Sublime renders the sidebar itself, and doesn't rely on whatever UI toolkit the user has installed
I understood him perfectly. He said, "Is anyone else seeing a strange issue on Linux where the sidebar doesn't toggle open/close folders correctly?" That's not Linux, and because there's more than one desktop environment in common use, the OP needed to identify what he was referring to. He speaks as though everyone who runs Linux uses the same desktop environment.
> and doesn't rely on whatever UI toolkit the user has installed
Locate my use of the word "toolkit". I said "desktop environment". Linux is not a desktop environment -- that's something that, among other properties, has sidebars.
Which DE a user is currently running is irrelevant to the rendering of Sublime Text's sidebar. The Sublime Text process is sending commands directly to the X server. The DE is not involved.
1) Nope. That's Linux (in that he refers to the Linux version of ST3, running on Linux).
>and because there's more than one desktop environment in common use, the OP needed to identify what he was referring to.
2) Nope again. The desktop environment doesn't have anything to do with ST's sidebars.
It's all about the GUI toolkit ST uses, and the bug would be there whether the user used Gnome, GTK, fwvm, Englightnment, or whatever.
So, even if ST used, say, GTK for it's graphics, your answer would be wrong, because the toolkit a program uses has nothing to do with the user's "desktop environment". A user can run Gimp under KDE for example.
But you're doubly wrong, because ST doesn't even use a toolkit associated with a desktop environment in the first place, but instead uses it's own GUI code: https://news.ycombinator.com/item?id=2822114
WARNING: this will clear some history, e.g. the list of recently opened projects!

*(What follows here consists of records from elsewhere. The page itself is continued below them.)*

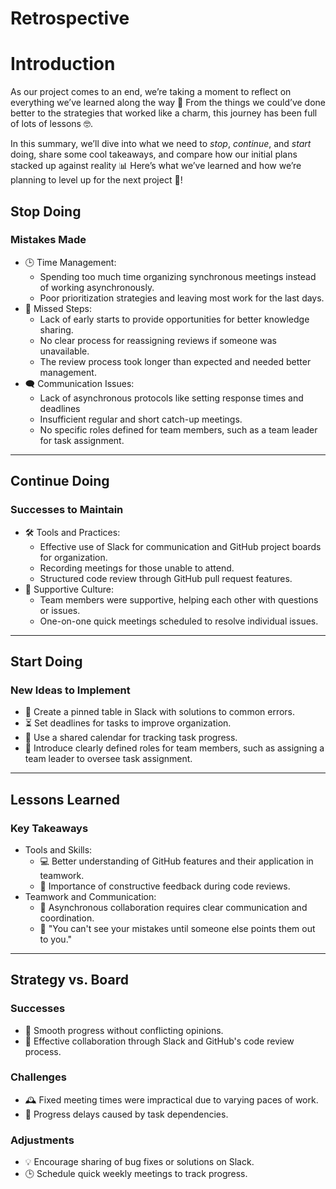 <!-- this template is for inspiration, feel free to change it however you like! -->

# Retrospective

# Introduction

As our project comes to an end, we’re taking a moment to reflect on everything
we’ve learned along the way 🎉
From the things we could’ve done better to the strategies that worked like a charm,
this journey has been full of lots of lessons 🤓.

In this summary, we’ll dive into what we need to *stop*,
*continue*, and *start* doing, share some cool takeaways,
and compare how our initial plans stacked up against reality 📊
Here’s what we’ve learned and how we’re planning to level up
for the next project 🚀!

## Stop Doing

### Mistakes Made  

- 🕒 Time Management:  
  - Spending too much time organizing synchronous meetings instead of working asynchronously.
  - Poor prioritization strategies and leaving most work for the last days.  
- 🔄 Missed Steps:  
  - Lack of early starts to provide opportunities for better knowledge sharing.
  - No clear process for reassigning reviews if someone was unavailable.  
  - The review process took longer than expected and needed better management.
- 🗨️ Communication Issues:  
  - Lack of asynchronous protocols like setting response times and deadlines
  - Insufficient regular and short catch-up meetings.  
  - No specific roles defined for team members, such as a team leader for task assignment.

---

## Continue Doing

### Successes to Maintain  

- 🛠️ Tools and Practices:  
  - Effective use of Slack for communication and GitHub project boards for organization.
  - Recording meetings for those unable to attend.  
  - Structured code review through GitHub pull request features.  
- 🤝 Supportive Culture:  
  - Team members were supportive, helping each other with questions or issues.  
  - One-on-one quick meetings scheduled to resolve individual issues.  

---

## Start Doing

### New Ideas to Implement  

- 📌 Create a pinned table in Slack with solutions to common errors.  
- ⏳ Set deadlines for tasks to improve organization.  
- 📆 Use a shared calendar for tracking task progress.
- 📝 Introduce clearly defined roles for team members, such as assigning a team
leader to oversee task assignment.  

---

## Lessons Learned

### Key Takeaways  

- Tools and Skills:  
  - 💻 Better understanding of GitHub features and their application in teamwork.
  - 📝 Importance of constructive feedback during code reviews.  
- Teamwork and Communication:  
  - 🔗 Asynchronous collaboration requires clear communication and coordination.
  - 👀 "You can't see your mistakes until someone else points them out to you."

---

## Strategy vs. Board

### Successes  

- 🌈 Smooth progress without conflicting opinions.  
- 🧩 Effective collaboration through Slack and GitHub's code review process.  

### Challenges  

- 🕰️ Fixed meeting times were impractical due to varying paces of work.  
- 🛑 Progress delays caused by task dependencies.  

### Adjustments  

- 💡 Encourage sharing of bug fixes or solutions on Slack.  
- 🕒 Schedule quick weekly meetings to track progress.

- 3 hours ago: https://news.ycombinator.com/item?id=8241434
- 2 days ago: https://news.ycombinator.com/item?id=8227111
- 3 days ago: https://news.ycombinator.com/item?id=8226102
- 3 days ago: https://news.ycombinator.com/item?id=8226133
Are there lots of unfixed bugs or something? I am just missing the source of this consensus.
- a lot of SublimeText users came from TextMate because TextMate stopped being developed actively
- the SublimeText developer was extremely active and then new developments just suddenly stopped so some users might feel like TextMate happening all over again
Maybe people are having issues with the current SublimeText, I wouldn't know, I'm a perfectly happy paying customer.
3.x has been in beta since 29 January 2013 without a non-beta release.
I think this is what signals stalling for many users.
Yes, the assumption is that most of the users are using 3.x anyways because it's stable enough. BUT the official messaging promoting 2.0.2 as the "current release" is what shows that the release train is off the track.
This is not OSS software, people pay for the product.
> - 3 days ago: https://news.ycombinator.com/item?id=8226102
> - 3 days ago: https://news.ycombinator.com/item?id=8226133
These were not betas.
Yeah, we should stop discussing those...
> If they'd cover it on TV news, it's probably off-topic.
"Anything that good hackers would find interesting. That includes more than hacking and startups."
In other words, if it gets up-voted here hackers probably find it interesting and it's a useful post. Considering the discussion generated when Apple releases a new product and it's relevance to hackers (e.g. a new version of iOS means a new SDK + many new API's for hackers) those posts seem relevant.
It obviously doesn't rule out tech related news, e.g Facebook buying Whatsapp for 16 billion would surely have made TV news, but it's obviously a topic of interest for here too.
Sure, sounds like a good deal compared to ST.